AMAP assessments have directly influenced international instruments and national policies, informing negotiations for the Stockholm Convention and the Minamata Convention on Mercury and shaping emission-reduction recommendations adopted by Arctic states. Findings on black carbon and short-lived climate pollutants contributed to mitigation pledges referenced at United Nations Framework Convention on Climate Change sessions and to national strategies in Russia and Norway. AMAP outputs support conservation measures affecting species protected under agreements like the Convention on Migratory Species and guide public health advisories issued by agencies such as the Health Canada and the Russian Academy of Medical Sciences.

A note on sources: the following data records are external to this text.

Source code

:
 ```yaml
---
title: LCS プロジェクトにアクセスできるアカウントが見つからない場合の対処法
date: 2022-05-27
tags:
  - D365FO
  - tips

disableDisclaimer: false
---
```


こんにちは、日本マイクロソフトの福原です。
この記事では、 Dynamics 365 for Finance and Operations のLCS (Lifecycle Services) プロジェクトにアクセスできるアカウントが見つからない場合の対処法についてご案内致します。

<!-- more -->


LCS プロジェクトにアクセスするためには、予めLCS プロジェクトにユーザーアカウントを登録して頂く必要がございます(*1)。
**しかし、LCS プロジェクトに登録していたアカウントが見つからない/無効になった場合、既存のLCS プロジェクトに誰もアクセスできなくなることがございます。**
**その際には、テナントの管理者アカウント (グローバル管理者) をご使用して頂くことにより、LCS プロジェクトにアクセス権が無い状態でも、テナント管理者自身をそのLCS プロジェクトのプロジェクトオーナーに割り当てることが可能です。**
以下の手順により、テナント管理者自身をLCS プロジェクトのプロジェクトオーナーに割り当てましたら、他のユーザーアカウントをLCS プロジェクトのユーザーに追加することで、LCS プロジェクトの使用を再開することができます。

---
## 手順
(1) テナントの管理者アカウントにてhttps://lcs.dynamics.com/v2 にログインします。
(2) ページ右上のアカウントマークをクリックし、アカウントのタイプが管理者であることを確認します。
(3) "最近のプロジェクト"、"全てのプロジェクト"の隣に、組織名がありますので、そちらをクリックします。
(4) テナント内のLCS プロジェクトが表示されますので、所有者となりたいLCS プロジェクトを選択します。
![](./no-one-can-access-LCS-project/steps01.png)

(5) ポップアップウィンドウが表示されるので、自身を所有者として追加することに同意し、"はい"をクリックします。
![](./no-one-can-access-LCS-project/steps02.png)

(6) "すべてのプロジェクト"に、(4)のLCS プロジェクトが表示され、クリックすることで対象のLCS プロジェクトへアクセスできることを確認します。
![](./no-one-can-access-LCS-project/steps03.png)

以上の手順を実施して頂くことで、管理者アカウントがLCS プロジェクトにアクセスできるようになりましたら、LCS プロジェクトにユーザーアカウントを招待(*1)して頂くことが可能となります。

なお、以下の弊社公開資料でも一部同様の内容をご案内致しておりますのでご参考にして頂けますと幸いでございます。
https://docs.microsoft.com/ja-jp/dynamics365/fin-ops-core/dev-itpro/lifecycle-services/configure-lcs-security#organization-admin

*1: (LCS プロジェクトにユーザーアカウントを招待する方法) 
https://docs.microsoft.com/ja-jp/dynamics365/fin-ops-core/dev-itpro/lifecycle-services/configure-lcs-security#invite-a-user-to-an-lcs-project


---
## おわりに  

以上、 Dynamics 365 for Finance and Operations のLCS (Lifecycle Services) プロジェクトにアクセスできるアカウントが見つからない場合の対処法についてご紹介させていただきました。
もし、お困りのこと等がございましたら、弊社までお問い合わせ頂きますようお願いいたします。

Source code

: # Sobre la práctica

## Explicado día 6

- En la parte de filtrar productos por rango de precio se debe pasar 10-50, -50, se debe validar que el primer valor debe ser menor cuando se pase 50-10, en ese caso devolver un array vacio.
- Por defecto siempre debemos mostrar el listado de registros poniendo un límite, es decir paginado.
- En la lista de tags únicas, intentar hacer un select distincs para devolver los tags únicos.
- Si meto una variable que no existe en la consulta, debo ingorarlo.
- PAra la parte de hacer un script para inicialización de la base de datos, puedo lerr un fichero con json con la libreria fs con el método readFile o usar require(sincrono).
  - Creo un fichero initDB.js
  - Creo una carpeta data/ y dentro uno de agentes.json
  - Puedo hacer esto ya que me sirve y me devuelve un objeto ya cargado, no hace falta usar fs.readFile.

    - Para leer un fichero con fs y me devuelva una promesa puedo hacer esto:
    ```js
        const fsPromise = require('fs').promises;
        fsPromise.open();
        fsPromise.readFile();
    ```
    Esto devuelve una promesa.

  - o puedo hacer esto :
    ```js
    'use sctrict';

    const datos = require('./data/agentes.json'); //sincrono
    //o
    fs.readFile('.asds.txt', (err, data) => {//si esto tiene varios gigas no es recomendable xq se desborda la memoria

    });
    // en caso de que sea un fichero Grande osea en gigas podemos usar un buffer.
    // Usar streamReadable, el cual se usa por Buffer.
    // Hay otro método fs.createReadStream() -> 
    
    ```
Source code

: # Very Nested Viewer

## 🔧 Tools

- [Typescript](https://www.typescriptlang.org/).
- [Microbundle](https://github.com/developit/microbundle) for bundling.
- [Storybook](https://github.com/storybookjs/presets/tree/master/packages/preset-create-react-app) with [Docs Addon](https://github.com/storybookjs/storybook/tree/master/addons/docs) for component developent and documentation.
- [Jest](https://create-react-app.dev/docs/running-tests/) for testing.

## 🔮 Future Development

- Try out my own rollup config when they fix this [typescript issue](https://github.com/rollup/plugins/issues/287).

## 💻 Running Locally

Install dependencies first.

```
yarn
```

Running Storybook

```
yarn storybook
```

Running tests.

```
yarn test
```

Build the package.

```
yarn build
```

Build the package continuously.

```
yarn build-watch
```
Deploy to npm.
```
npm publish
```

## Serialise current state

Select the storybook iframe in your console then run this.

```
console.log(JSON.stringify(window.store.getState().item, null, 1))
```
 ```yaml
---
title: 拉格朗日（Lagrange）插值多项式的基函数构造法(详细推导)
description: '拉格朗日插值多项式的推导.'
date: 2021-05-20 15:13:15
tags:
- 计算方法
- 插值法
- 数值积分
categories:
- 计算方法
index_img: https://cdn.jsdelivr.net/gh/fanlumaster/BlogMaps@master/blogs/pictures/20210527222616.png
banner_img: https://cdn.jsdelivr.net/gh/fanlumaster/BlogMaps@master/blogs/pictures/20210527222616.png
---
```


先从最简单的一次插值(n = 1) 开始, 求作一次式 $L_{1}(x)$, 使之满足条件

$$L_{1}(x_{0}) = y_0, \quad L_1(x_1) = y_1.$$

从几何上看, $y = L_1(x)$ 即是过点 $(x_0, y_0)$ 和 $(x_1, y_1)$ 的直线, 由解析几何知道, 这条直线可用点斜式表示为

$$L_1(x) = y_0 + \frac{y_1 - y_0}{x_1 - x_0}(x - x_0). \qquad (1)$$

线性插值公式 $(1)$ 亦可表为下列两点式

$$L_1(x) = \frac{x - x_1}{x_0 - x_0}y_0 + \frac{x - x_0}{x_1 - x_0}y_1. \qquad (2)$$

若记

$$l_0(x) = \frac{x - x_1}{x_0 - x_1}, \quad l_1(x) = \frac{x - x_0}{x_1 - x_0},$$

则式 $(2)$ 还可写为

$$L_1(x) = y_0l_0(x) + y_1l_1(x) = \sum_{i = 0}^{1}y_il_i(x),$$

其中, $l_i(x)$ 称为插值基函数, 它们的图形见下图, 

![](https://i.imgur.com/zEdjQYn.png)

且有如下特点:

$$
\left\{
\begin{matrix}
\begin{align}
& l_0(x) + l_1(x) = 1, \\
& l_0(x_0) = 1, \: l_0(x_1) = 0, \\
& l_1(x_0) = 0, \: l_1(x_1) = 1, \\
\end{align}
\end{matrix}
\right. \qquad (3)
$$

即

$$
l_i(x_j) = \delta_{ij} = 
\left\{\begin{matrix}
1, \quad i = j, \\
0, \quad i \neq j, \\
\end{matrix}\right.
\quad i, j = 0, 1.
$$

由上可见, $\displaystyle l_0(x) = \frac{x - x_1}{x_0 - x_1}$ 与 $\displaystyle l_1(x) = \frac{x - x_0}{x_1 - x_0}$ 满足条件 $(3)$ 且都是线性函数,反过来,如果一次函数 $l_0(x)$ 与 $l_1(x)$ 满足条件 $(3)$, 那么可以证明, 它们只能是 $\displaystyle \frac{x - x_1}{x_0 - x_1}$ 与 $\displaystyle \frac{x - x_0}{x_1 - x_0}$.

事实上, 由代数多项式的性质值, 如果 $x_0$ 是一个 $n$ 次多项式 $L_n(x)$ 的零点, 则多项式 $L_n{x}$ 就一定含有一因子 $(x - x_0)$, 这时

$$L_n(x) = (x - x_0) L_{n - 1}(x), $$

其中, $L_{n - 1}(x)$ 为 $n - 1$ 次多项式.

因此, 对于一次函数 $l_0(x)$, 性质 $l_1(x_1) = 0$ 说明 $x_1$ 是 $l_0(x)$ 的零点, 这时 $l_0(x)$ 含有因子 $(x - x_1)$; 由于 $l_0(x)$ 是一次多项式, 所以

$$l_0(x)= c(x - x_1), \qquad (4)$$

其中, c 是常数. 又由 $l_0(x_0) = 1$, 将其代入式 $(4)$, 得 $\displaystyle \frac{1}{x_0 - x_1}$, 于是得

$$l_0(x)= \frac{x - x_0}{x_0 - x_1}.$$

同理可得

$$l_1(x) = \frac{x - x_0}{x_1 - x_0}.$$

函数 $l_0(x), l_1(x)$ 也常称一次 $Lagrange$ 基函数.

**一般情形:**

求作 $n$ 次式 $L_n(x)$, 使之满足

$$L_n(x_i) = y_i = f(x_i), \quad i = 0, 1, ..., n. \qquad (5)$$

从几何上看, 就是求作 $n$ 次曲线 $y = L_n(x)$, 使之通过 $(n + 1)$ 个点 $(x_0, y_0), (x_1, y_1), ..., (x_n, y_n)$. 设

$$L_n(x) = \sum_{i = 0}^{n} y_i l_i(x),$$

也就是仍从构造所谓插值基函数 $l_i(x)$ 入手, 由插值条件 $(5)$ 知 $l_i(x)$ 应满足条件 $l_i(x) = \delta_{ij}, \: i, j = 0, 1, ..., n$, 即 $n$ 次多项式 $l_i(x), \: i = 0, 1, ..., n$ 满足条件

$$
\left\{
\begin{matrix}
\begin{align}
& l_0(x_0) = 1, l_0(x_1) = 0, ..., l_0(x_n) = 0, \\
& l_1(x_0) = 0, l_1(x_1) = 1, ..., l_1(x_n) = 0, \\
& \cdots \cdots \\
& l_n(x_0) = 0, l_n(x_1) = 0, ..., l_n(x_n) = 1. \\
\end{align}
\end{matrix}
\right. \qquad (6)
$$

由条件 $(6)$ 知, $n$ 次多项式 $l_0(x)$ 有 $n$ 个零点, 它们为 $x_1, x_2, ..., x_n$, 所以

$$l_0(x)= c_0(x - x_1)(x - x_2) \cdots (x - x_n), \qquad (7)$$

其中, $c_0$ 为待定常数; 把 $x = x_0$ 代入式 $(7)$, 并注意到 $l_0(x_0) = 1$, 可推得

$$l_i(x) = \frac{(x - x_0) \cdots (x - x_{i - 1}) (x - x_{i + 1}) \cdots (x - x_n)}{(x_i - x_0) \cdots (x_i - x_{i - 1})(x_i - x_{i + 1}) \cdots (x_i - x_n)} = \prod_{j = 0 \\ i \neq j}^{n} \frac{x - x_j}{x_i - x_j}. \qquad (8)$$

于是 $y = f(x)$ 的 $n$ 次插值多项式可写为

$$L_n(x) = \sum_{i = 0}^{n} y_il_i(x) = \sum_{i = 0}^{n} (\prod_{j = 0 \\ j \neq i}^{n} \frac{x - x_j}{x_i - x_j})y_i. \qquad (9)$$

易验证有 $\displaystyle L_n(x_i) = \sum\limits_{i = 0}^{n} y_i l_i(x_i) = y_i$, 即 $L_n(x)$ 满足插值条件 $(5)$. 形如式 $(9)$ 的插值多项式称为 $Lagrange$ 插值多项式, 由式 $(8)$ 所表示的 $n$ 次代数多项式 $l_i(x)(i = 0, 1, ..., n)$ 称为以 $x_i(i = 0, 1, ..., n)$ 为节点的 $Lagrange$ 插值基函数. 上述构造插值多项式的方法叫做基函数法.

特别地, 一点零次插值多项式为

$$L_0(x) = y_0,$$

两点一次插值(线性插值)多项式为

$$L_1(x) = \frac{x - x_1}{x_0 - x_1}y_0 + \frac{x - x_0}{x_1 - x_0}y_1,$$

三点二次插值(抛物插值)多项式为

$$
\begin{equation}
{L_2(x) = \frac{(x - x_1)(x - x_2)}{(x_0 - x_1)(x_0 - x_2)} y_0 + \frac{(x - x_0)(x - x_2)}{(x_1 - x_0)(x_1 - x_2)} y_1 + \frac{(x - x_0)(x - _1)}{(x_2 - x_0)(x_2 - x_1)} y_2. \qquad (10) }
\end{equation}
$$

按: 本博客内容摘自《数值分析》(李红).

Critiques of AMAP have focused on perceived biases tied to member-state influence, the challenge of integrating Indigenous knowledge alongside Western science as promoted by groups like the Inuit Circumpolar Council, and debates over access to and sovereignty of data collected in remote regions such as Wrangel Island. Some scientists and advocacy organizations including Greenpeace have argued that AMAP assessments understate non-linear climate feedbacks highlighted by the Intergovernmental Panel on Climate Change, while industry stakeholders in sectors represented by trade associations have contested recommendations that could affect operations in areas like the Kara Sea and Arctic oil fields. Disputes have also arisen over language and framing in assessments related to historical contamination from Cold War–era sources linked to Soviet military sites.